- _TASK GOAL_:
Will you transcribe all the entries word for word, skipping the pictures they hold?
_ _ _ _ _
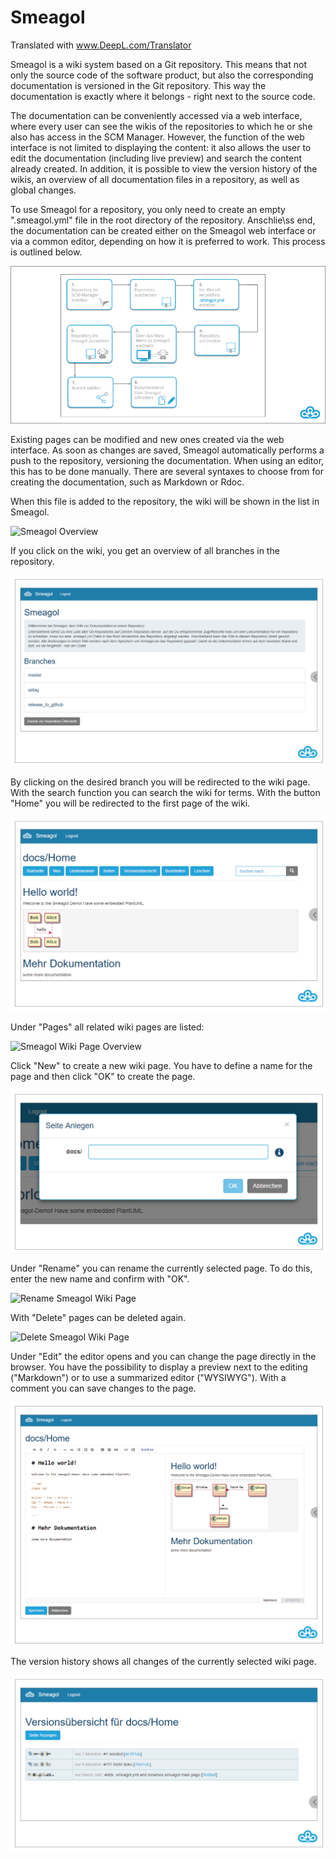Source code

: # Smeagol

Translated with www.DeepL.com/Translator

Smeagol is a wiki system based on a Git repository. This means that not only the source code of the software product, but also the corresponding documentation is versioned in the Git repository. This way the documentation is exactly where it belongs - right next to the source code.  

The documentation can be conveniently accessed via a web interface, where every user can see the wikis of the repositories to which he or she also has access in the SCM Manager. However, the function of the web interface is not limited to displaying the content: it also allows the user to edit the documentation (including live preview) and search the content already created. In addition, it is possible to view the version history of the wikis, an overview of all documentation files in a repository, as well as global changes.  

To use Smeagol for a repository, you only need to create an empty 
".smeagol.yml" file in the root directory of the repository. Anschlie\ss end, the documentation can be created either on the Smeagol web interface or via a common editor, depending on how it is preferred to work. This process is outlined below.

![Smeagol Workflow](figures/smeagol/SmeagolWorkflow.png)

Existing pages can be modified and new ones created via the web interface. As soon as changes are saved, Smeagol automatically performs a push to the repository, versioning the documentation. When using an editor, this has to be done manually. There are several syntaxes to choose from for creating the documentation, such as Markdown or Rdoc.

When this file is added to the repository, the wiki will be shown in the list in Smeagol.

![Smeagol Overview](figures/smeagol/SmeagolOverview.png)



If you click on the wiki, you get an overview of all branches in the repository.

![Smeagol Branches](figures/smeagol/SmeagolBranches.png)

By clicking on the desired branch you will be redirected to the wiki page.
With the search function you can search the wiki for terms. With the button "Home" you will be redirected to the first page of the wiki.

![Smeagol Wiki Home](figures/smeagol/SmeagolWiki.png)



Under "Pages" all related wiki pages are listed:

![Smeagol Wiki Page Overview](figures/smeagol/SmeagolWikiFiles.png)

Click "New" to create a new wiki page. You have to define a name for the page and then click "OK" to create the page.

![Create Smeagol Wiki Page](figures/smeagol/SmeagolWikiNeueSeite.png)



Under "Rename" you can rename the currently selected page. To do this, enter the new name and confirm with "OK".

![Rename Smeagol Wiki Page](figures/smeagol/SmeagolWikiPageRename.png)



With "Delete" pages can be deleted again.

![Delete Smeagol Wiki Page](figures/smeagol/SmeagolWikiPageDel.png)

Under "Edit" the editor opens and you can change the page directly in the browser. You have the possibility to display a preview next to the editing ("Markdown") or to use a summarized editor ("WYSIWYG"). With a comment you can save changes to the page.

![Smeagol Wiki Editor](figures/smeagol/SmeagolEditor.png)



The version history shows all changes of the currently selected wiki page.

![Smeagol Wiki History](figures/smeagol/SmeagolVersion.png)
_ _ _ _ _
- _THE ANSWER_:
Source code

: # Smeagol

Translated with www.DeepL.com/Translator

Smeagol is a wiki system based on a Git repository. This means that not only the source code of the software product, but also the corresponding documentation is versioned in the Git repository. This way the documentation is exactly where it belongs - right next to the source code.  

The documentation can be conveniently accessed via a web interface, where every user can see the wikis of the repositories to which he or she also has access in the SCM Manager. However, the function of the web interface is not limited to displaying the content: it also allows the user to edit the documentation (including live preview) and search the content already created. In addition, it is possible to view the version history of the wikis, an overview of all documentation files in a repository, as well as global changes.  

To use Smeagol for a repository, you only need to create an empty 
".smeagol.yml" file in the root directory of the repository. Anschlie\ss end, the documentation can be created either on the Smeagol web interface or via a common editor, depending on how it is preferred to work. This process is outlined below.

![Smeagol Workflow](figures/smeagol/SmeagolWorkflow.png)

Existing pages can be modified and new ones created via the web interface. As soon as changes are saved, Smeagol automatically performs a push to the repository, versioning the documentation. When using an editor, this has to be done manually. There are several syntaxes to choose from for creating the documentation, such as Markdown or Rdoc.

When this file is added to the repository, the wiki will be shown in the list in Smeagol.

![Smeagol Overview](figures/smeagol/SmeagolOverview.png)



If you click on the wiki, you get an overview of all branches in the repository.

![Smeagol Branches](figures/smeagol/SmeagolBranches.png)

By clicking on the desired branch you will be redirected to the wiki page.
With the search function you can search the wiki for terms. With the button "Home" you will be redirected to the first page of the wiki.

![Smeagol Wiki Home](figures/smeagol/SmeagolWiki.png)



Under "Pages" all related wiki pages are listed:

![Smeagol Wiki Page Overview](figures/smeagol/SmeagolWikiFiles.png)

Click "New" to create a new wiki page. You have to define a name for the page and then click "OK" to create the page.

![Create Smeagol Wiki Page](figures/smeagol/SmeagolWikiNeueSeite.png)



Under "Rename" you can rename the currently selected page. To do this, enter the new name and confirm with "OK".

![Rename Smeagol Wiki Page](figures/smeagol/SmeagolWikiPageRename.png)



With "Delete" pages can be deleted again.

![Delete Smeagol Wiki Page](figures/smeagol/SmeagolWikiPageDel.png)

Under "Edit" the editor opens and you can change the page directly in the browser. You have the possibility to display a preview next to the editing ("Markdown") or to use a summarized editor ("WYSIWYG"). With a comment you can save changes to the page.

![Smeagol Wiki Editor](figures/smeagol/SmeagolEditor.png)



The version history shows all changes of the currently selected wiki page.

![Smeagol Wiki History](figures/smeagol/SmeagolVersion.png)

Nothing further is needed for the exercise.